Exercise requirements: From the entries provided below, copy each line that contains the word "https".

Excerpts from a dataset
[Start of section]

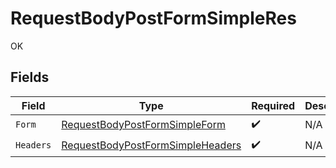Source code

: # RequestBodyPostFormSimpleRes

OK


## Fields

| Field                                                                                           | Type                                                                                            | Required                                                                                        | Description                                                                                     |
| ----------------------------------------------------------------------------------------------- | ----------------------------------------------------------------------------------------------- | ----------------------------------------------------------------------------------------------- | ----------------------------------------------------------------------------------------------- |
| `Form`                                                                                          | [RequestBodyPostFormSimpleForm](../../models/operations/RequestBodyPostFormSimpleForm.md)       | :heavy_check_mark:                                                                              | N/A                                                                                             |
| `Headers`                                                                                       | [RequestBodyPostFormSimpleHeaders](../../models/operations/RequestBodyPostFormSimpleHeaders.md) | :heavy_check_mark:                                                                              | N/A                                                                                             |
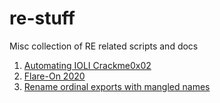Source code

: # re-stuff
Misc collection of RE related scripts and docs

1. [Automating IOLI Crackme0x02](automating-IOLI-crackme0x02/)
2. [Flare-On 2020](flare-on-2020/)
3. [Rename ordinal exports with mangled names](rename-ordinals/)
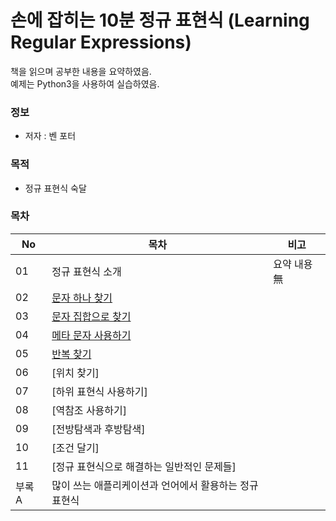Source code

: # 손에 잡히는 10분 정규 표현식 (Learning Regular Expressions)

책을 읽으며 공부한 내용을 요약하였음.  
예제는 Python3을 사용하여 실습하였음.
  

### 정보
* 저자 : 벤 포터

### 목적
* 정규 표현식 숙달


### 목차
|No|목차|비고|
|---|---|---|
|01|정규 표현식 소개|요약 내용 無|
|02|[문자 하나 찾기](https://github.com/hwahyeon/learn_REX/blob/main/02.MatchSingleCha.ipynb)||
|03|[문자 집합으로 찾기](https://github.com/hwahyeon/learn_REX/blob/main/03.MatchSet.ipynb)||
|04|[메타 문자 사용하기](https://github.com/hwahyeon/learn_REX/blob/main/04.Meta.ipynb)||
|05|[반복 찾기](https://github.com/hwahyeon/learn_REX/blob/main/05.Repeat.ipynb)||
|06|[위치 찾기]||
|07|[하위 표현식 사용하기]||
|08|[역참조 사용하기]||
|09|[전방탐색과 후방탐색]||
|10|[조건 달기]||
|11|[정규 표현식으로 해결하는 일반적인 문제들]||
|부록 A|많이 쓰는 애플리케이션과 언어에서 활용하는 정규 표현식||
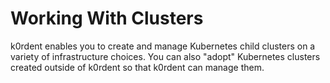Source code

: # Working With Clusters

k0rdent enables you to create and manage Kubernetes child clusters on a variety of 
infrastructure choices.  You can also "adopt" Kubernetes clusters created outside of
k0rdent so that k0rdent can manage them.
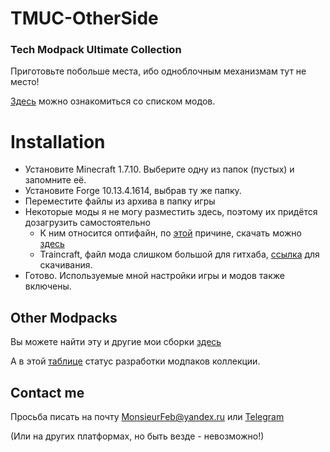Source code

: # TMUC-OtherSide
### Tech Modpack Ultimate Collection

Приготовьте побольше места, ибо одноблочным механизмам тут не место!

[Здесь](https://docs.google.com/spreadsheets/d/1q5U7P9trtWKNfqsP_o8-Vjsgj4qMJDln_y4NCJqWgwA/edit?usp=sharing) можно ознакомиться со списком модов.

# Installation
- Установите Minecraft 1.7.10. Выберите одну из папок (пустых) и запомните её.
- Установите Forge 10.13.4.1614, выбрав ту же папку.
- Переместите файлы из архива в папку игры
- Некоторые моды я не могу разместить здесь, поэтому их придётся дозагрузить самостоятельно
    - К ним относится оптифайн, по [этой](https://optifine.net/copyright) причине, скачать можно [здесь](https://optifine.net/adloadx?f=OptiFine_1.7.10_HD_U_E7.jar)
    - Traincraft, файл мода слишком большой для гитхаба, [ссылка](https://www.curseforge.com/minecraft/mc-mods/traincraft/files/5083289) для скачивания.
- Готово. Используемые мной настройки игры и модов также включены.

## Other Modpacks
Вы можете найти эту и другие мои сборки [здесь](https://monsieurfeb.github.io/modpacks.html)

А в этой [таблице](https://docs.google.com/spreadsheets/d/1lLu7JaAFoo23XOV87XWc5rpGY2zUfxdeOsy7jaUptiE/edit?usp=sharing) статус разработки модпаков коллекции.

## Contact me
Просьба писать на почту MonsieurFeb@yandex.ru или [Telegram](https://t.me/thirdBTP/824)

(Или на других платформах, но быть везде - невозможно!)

[End of section]

Response:
|02|[문자 하나 찾기](https://github.com/hwahyeon/learn_REX/blob/main/02.MatchSingleCha.ipynb)||
|03|[문자 집합으로 찾기](https://github.com/hwahyeon/learn_REX/blob/main/03.MatchSet.ipynb)||
|04|[메타 문자 사용하기](https://github.com/hwahyeon/learn_REX/blob/main/04.Meta.ipynb)||
|05|[반복 찾기](https://github.com/hwahyeon/learn_REX/blob/main/05.Repeat.ipynb)||
[Здесь](https://docs.google.com/spreadsheets/d/1q5U7P9trtWKNfqsP_o8-Vjsgj4qMJDln_y4NCJqWgwA/edit?usp=sharing) можно ознакомиться со списком модов.
    - К ним относится оптифайн, по [этой](https://optifine.net/copyright) причине, скачать можно [здесь](https://optifine.net/adloadx?f=OptiFine_1.7.10_HD_U_E7.jar)
    - Traincraft, файл мода слишком большой для гитхаба, [ссылка](https://www.curseforge.com/minecraft/mc-mods/traincraft/files/5083289) для скачивания.
Вы можете найти эту и другие мои сборки [здесь](https://monsieurfeb.github.io/modpacks.html)
А в этой [таблице](https://docs.google.com/spreadsheets/d/1lLu7JaAFoo23XOV87XWc5rpGY2zUfxdeOsy7jaUptiE/edit?usp=sharing) статус разработки модпаков коллекции.
Просьба писать на почту MonsieurFeb@yandex.ru или [Telegram](https://t.me/thirdBTP/824)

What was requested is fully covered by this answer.